An unambiguous categorization of the journal set in terms of subject matters seems impossible because of the fuzziness of the subsets (Bensman, 2001). In addition to intellectual categories, journals belong to nations, publishing houses, and often to more than a single discipline (Leydesdorff & Bensman, 2006). The potential “interdisciplinarity” of journals makes it difficult to compare journals as units of analysis within a specific reference group of “disciplinary” journals.
“Interdisciplinarity” is often a policy objective, while new developments may take place at the borders of disciplines (Caswill, 2006; Zitt, 2005). New developments may lead to new journal sets or be accommodated within existing ones (Leydesdorff et al., 1994). For example, recent developments in nanotechnology have evolved at interfaces among applied physics, chemistry, and the material sciences. The delineation of a journal set in nanotechnology is therefore not a sine cure, while in the meantime a much more discrete set of journals in biotechnology has evolved. Existing classifications may have to be revised and innovated from the perspective of hindsight (Leydesdorff, 2002).
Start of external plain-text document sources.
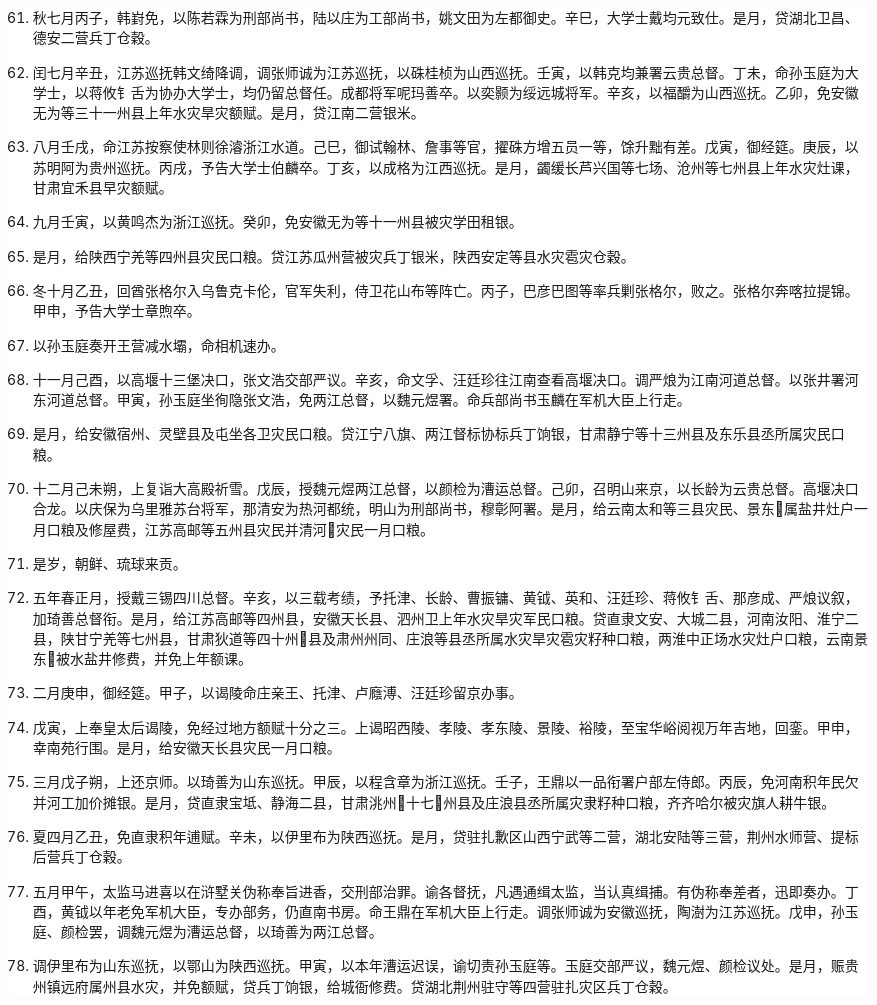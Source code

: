 61. <span id="本纪十七_宣宗本纪一-61"></span>
秋七月丙子，韩崶免，以陈若霖为刑部尚书，陆以庄为工部尚书，姚文田为左都御史。辛巳，大学士戴均元致仕。是月，贷湖北卫昌、德安二营兵丁仓穀。

62. <span id="本纪十七_宣宗本纪一-62"></span>
闰七月辛丑，江苏巡抚韩文绮降调，调张师诚为江苏巡抚，以硃桂桢为山西巡抚。壬寅，以韩克均兼署云贵总督。丁未，命孙玉庭为大学士，以蒋攸钅舌为协办大学士，均仍留总督任。成都将军呢玛善卒。以奕颢为绥远城将军。辛亥，以福釂为山西巡抚。乙卯，免安徽无为等三十一州县上年水灾旱灾额赋。是月，贷江南二营银米。

63. <span id="本纪十七_宣宗本纪一-63"></span>
八月壬戌，命江苏按察使林则徐濬浙江水道。己巳，御试翰林、詹事等官，擢硃方增五员一等，馀升黜有差。戊寅，御经筵。庚辰，以苏明阿为贵州巡抚。丙戌，予告大学士伯麟卒。丁亥，以成格为江西巡抚。是月，蠲缓长芦兴国等七场、沧州等七州县上年水灾灶课，甘肃宜禾县早灾额赋。

64. <span id="本纪十七_宣宗本纪一-64"></span>
九月壬寅，以黄鸣杰为浙江巡抚。癸卯，免安徽无为等十一州县被灾学田租银。

65. <span id="本纪十七_宣宗本纪一-65"></span>
是月，给陕西宁羌等四州县灾民口粮。贷江苏瓜州营被灾兵丁银米，陕西安定等县水灾雹灾仓穀。

66. <span id="本纪十七_宣宗本纪一-66"></span>
冬十月乙丑，回酋张格尔入乌鲁克卡伦，官军失利，侍卫花山布等阵亡。丙子，巴彦巴图等率兵剿张格尔，败之。张格尔奔喀拉提锦。甲申，予告大学士章煦卒。

67. <span id="本纪十七_宣宗本纪一-67"></span>
以孙玉庭奏开王营减水壩，命相机速办。

68. <span id="本纪十七_宣宗本纪一-68"></span>
十一月己酉，以高堰十三堡决口，张文浩交部严议。辛亥，命文孚、汪廷珍往江南查看高堰决口。调严烺为江南河道总督。以张井署河东河道总督。甲寅，孙玉庭坐徇隐张文浩，免两江总督，以魏元煜署。命兵部尚书玉麟在军机大臣上行走。

69. <span id="本纪十七_宣宗本纪一-69"></span>
是月，给安徽宿州、灵壁县及屯坐各卫灾民口粮。贷江宁八旗、两江督标协标兵丁饷银，甘肃静宁等十三州县及东乐县丞所属灾民口粮。

70. <span id="本纪十七_宣宗本纪一-70"></span>
十二月己未朔，上复诣大高殿祈雪。戊辰，授魏元煜两江总督，以颜检为漕运总督。己卯，召明山来京，以长龄为云贵总督。高堰决口合龙。以庆保为乌里雅苏台将军，那清安为热河都统，明山为刑部尚书，穆彰阿署。是月，给云南太和等三县灾民、景东属盐井灶户一月口粮及修屋费，江苏高邮等五州县灾民并清河灾民一月口粮。

71. <span id="本纪十七_宣宗本纪一-71"></span>
是岁，朝鲜、琉球来贡。

72. <span id="本纪十七_宣宗本纪一-72"></span>
五年春正月，授戴三锡四川总督。辛亥，以三载考绩，予托津、长龄、曹振镛、黄钺、英和、汪廷珍、蒋攸钅舌、那彦成、严烺议叙，加琦善总督衔。是月，给江苏高邮等四州县，安徽天长县、泗州卫上年水灾旱灾军民口粮。贷直隶文安、大城二县，河南汝阳、淮宁二县，陕甘宁羌等七州县，甘肃狄道等四十州县及肃州州同、庄浪等县丞所属水灾旱灾雹灾籽种口粮，两淮中正场水灾灶户口粮，云南景东被水盐井修费，并免上年额课。

73. <span id="本纪十七_宣宗本纪一-73"></span>
二月庚申，御经筵。甲子，以谒陵命庄亲王、托津、卢廕溥、汪廷珍留京办事。

74. <span id="本纪十七_宣宗本纪一-74"></span>
戊寅，上奉皇太后谒陵，免经过地方额赋十分之三。上谒昭西陵、孝陵、孝东陵、景陵、裕陵，至宝华峪阅视万年吉地，回銮。甲申，幸南苑行围。是月，给安徽天长县灾民一月口粮。

75. <span id="本纪十七_宣宗本纪一-75"></span>
三月戊子朔，上还京师。以琦善为山东巡抚。甲辰，以程含章为浙江巡抚。壬子，王鼎以一品衔署户部左侍郎。丙辰，免河南积年民欠并河工加价摊银。是月，贷直隶宝坻、静海二县，甘肃洮州十七州县及庄浪县丞所属灾隶籽种口粮，齐齐哈尔被灾旗人耕牛银。

76. <span id="本纪十七_宣宗本纪一-76"></span>
夏四月乙丑，免直隶积年逋赋。辛未，以伊里布为陕西巡抚。是月，贷驻扎歉区山西宁武等二营，湖北安陆等三营，荆州水师营、提标后营兵丁仓穀。

77. <span id="本纪十七_宣宗本纪一-77"></span>
五月甲午，太监马进喜以在浒墅关伪称奉旨进香，交刑部治罪。谕各督抚，凡遇通缉太监，当认真缉捕。有伪称奉差者，迅即奏办。丁酉，黄钺以年老免军机大臣，专办部务，仍直南书房。命王鼎在军机大臣上行走。调张师诚为安徽巡抚，陶澍为江苏巡抚。戊申，孙玉庭、颜检罢，调魏元煜为漕运总督，以琦善为两江总督。

78. <span id="本纪十七_宣宗本纪一-78"></span>
调伊里布为山东巡抚，以鄂山为陕西巡抚。甲寅，以本年漕运迟误，谕切责孙玉庭等。玉庭交部严议，魏元煜、颜检议处。是月，赈贵州镇远府属州县水灾，并免额赋，贷兵丁饷银，给城衙修费。贷湖北荆州驻守等四营驻扎灾区兵丁仓穀。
The U.S. Patent and Trade Office, for example, has launched a project to reclassify its existing database using “nanotechnology” as a new category at the level of individual patents.
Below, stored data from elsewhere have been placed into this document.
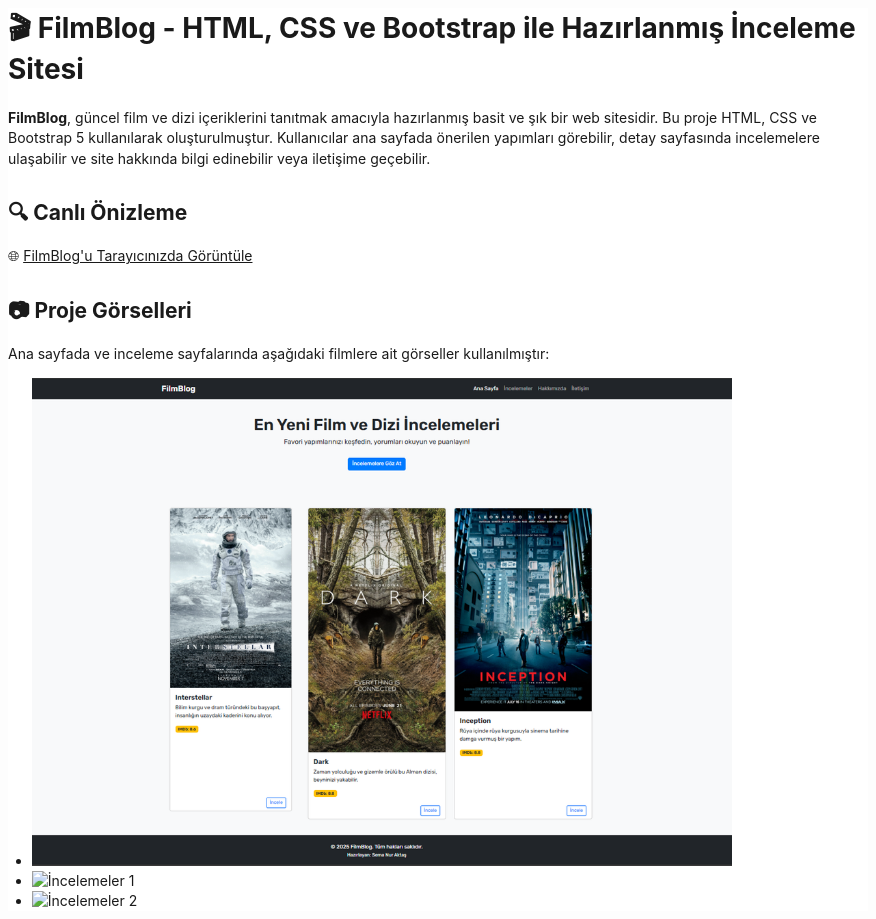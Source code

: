 # 🎬 FilmBlog - HTML, CSS ve Bootstrap ile Hazırlanmış İnceleme Sitesi

**FilmBlog**, güncel film ve dizi içeriklerini tanıtmak amacıyla hazırlanmış basit ve şık bir web sitesidir. Bu proje HTML, CSS ve Bootstrap 5 kullanılarak oluşturulmuştur. Kullanıcılar ana sayfada önerilen yapımları görebilir, detay sayfasında incelemelere ulaşabilir ve site hakkında bilgi edinebilir veya iletişime geçebilir.

## 🔍 Canlı Önizleme

🌐 [FilmBlog'u Tarayıcınızda Görüntüle](https://semanurakts.github.io/Film-Dizi-Inceleme-Sitesi/index.html)

## 📷 Proje Görselleri

Ana sayfada ve inceleme sayfalarında aşağıdaki filmlere ait görseller kullanılmıştır:

- <img src="img/AnaSayfa.png" alt="Ana Sayfa" width="700">
- <img src="img/İncelemeler1.png" alt="İncelemeler 1" width="700">
- <img src="img/İncelemeler2.png" alt="İncelemeler 2" width="700">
Reclassification at the level of individual articles would mean changing the (controlled) keywords with hindsight (Lewison & Cunningham, 1988). However, this is unnecessary since scientific articles are organized into journals by a strong selection process of submission and peer review. The recursive selection processes lead to very strong structures and correspondingly skewed distributions. Garfield (1972, at p. 476) argued that a multidisciplinary core for all of science comprises no more than thousand journals.
The citation structures among journals are updated each year because of changes in citation practices. However, in the case of “interdisciplinary” developments the classification may be more ambiguous because different traditions and standards are interfaced. Cross-links (e.g., citations) provide inroads for change in an otherwise (nearly) decomposable system (Simon, 1973).
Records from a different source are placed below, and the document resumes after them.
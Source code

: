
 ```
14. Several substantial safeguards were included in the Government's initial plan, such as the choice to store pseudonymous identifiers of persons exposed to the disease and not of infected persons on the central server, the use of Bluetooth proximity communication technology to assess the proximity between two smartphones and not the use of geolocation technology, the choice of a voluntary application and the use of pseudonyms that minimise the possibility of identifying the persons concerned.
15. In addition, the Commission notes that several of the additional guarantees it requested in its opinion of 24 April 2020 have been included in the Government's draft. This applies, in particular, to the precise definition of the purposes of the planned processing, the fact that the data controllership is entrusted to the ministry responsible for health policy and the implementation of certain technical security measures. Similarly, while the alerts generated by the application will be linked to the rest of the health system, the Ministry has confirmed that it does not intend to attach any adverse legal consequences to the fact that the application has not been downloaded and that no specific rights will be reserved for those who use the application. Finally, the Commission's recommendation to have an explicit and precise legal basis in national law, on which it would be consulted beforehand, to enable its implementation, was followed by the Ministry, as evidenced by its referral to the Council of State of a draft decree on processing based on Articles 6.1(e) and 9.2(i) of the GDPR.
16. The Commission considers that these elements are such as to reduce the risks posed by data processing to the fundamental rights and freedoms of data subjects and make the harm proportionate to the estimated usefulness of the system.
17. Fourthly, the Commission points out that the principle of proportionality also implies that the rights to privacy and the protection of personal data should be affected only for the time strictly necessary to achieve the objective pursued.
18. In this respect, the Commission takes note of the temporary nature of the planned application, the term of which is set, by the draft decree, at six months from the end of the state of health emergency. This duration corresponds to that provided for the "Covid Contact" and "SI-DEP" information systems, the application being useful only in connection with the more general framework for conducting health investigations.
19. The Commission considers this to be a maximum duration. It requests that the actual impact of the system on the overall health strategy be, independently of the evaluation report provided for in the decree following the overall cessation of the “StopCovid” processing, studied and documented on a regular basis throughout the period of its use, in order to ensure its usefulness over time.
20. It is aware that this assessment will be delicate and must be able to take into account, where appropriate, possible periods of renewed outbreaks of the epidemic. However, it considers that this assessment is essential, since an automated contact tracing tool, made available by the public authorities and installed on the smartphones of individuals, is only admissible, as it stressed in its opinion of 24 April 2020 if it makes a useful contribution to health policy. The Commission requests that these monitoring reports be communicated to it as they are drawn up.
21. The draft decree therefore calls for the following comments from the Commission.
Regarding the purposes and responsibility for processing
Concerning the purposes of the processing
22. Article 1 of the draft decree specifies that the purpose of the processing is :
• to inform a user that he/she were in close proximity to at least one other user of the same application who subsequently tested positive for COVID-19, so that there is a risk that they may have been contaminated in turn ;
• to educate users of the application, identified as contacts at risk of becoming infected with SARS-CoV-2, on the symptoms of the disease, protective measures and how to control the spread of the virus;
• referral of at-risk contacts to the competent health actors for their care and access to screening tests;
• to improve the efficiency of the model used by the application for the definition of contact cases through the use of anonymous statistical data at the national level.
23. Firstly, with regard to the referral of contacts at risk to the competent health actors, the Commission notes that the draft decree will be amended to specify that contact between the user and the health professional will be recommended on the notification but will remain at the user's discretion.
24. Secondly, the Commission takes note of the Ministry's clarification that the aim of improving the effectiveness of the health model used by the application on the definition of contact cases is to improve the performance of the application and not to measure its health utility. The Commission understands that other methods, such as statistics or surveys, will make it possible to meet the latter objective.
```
The development of a measure of interdisciplinarity at the level of journals derived from this destabilizing effect on citation structures could be extremely useful as an early-warning indicator of new developments. In a previous attempt to develop such indicators, Leydesdorff et al. (1994) were able to show that new developments can be traced in terms of deviant being-cited patterns in various groups of neighboring journals. However, the opposite effect, namely that this deviant pattern also indicates new developments, could not be shown (Leydesdorff, 1994; Van den Besselaar & Heimeriks, 2001). Cross-links may have other functions as well. Like most research in the bibliometric field, these analyses of interdisciplinarity were based on the assumption that journals can be grouped either using the ISI subject categories (e.g., Leeuwen & Tijssen, 2000; Morillo et al., 2003) or on the basis of clustering citation matrices (Doreian & Farraro, 1985; Leydesdorff, 1986; Tijssen et al., 1987).
Before one can delineate groups of journals in “interdisciplinary” fields, one would need an indicator of “interdisciplinarity” at the level of individual journals. To what extent do articles in a specific journal feed into or draw upon different intellectual traditions? The focus on the position of individual agents in networks—in this case journals—has been developed in social network analysis more than in scientometrics (Otte & Rousseau, 2002).
2. Centrality Measures in Social Network Analysis
Social network analysis has developed as a specialty in parallel with scientometrics since the late 1970s. In a ground-laying piece, Freeman (1977) developed a set of measures of centrality based on betweenness. Freeman stated that “betweenness” as a structural property of communication was elaborated in the literature as the first measure of centrality (Bavelas, 1948; Schimbel, 1953). In a follow-up paper, Freeman (1978) gradually elaborated four concepts of centrality in a social network, which have since been further developed (Hanneman & Riddle, 2005; De Nooy et al., 2005):
These measures and their further elaboration into relevant statistics were conveniently combined in the software package UCINet that Freeman and his collaborators have developed since the 1980s (Bonacich, 1987; Borgatti et al., 2002; Otte & Rousseau, 2002). A number of visualization programs for networks like Pajek and Mage interface with UCINet. The visualization and the statistics have become increasingly integrated.
Centrality in terms of degree is easiest to grasp because it is the number of relations a given node maintains. Degree can further be differentiated in terms of “indegree” and “outdegree,” that is, incoming or outgoing relations. In the case of a citation matrix, the total number of references provided by a textual unit of analysis (e.g., an article or a journal) can then be considered as its outdegree, and instances of its being cited as the indegree. Degree centrality is often normalized as a percentage of the degrees in a network.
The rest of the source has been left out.